Task:
Scan the entries below for "class" and copy each line that holds it.

Stored dataset items:
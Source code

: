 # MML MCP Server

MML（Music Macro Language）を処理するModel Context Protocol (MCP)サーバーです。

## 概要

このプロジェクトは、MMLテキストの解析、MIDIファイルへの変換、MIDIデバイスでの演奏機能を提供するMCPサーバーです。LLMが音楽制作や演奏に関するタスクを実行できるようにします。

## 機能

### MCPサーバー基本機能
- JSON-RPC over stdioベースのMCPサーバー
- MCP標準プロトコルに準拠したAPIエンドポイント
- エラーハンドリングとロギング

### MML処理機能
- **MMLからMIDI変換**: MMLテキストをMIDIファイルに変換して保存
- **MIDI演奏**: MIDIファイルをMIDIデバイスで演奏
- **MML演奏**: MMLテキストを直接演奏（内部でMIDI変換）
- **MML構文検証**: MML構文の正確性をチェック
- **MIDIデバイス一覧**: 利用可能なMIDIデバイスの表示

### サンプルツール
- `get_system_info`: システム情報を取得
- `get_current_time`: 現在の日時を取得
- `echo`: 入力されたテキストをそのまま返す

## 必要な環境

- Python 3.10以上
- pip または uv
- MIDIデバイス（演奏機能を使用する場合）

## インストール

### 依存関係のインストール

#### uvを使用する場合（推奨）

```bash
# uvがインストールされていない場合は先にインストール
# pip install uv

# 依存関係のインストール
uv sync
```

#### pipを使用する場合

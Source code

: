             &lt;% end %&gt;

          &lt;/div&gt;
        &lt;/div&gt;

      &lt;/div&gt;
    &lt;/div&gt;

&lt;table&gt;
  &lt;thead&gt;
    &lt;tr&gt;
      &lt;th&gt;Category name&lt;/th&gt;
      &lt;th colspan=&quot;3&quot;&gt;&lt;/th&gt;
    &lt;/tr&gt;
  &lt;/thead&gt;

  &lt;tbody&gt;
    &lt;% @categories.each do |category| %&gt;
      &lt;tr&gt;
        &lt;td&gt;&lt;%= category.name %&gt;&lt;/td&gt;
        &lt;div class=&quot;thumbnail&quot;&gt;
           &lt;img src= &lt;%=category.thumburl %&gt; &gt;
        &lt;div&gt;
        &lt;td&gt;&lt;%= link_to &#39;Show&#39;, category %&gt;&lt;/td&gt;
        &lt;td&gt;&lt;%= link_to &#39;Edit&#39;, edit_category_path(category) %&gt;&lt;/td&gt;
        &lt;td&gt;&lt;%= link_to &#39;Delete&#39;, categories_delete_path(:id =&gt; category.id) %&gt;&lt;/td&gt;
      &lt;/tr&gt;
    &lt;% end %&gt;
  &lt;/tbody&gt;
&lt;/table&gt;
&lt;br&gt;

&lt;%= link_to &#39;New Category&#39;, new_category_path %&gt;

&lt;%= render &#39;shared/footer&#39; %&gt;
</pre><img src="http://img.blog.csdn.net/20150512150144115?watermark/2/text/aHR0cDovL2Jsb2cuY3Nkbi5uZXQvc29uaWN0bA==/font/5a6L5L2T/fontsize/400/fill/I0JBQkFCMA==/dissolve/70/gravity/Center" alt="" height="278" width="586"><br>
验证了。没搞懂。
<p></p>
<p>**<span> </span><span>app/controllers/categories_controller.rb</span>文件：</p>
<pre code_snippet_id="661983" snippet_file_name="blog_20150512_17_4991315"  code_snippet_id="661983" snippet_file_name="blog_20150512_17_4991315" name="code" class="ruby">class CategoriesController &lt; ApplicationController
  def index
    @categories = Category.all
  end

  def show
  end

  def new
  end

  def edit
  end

Solution to this task:
        &lt;div class=&quot;thumbnail&quot;&gt;
<pre code_snippet_id="661983" snippet_file_name="blog_20150512_17_4991315"  code_snippet_id="661983" snippet_file_name="blog_20150512_17_4991315" name="code" class="ruby">class CategoriesController &lt; ApplicationController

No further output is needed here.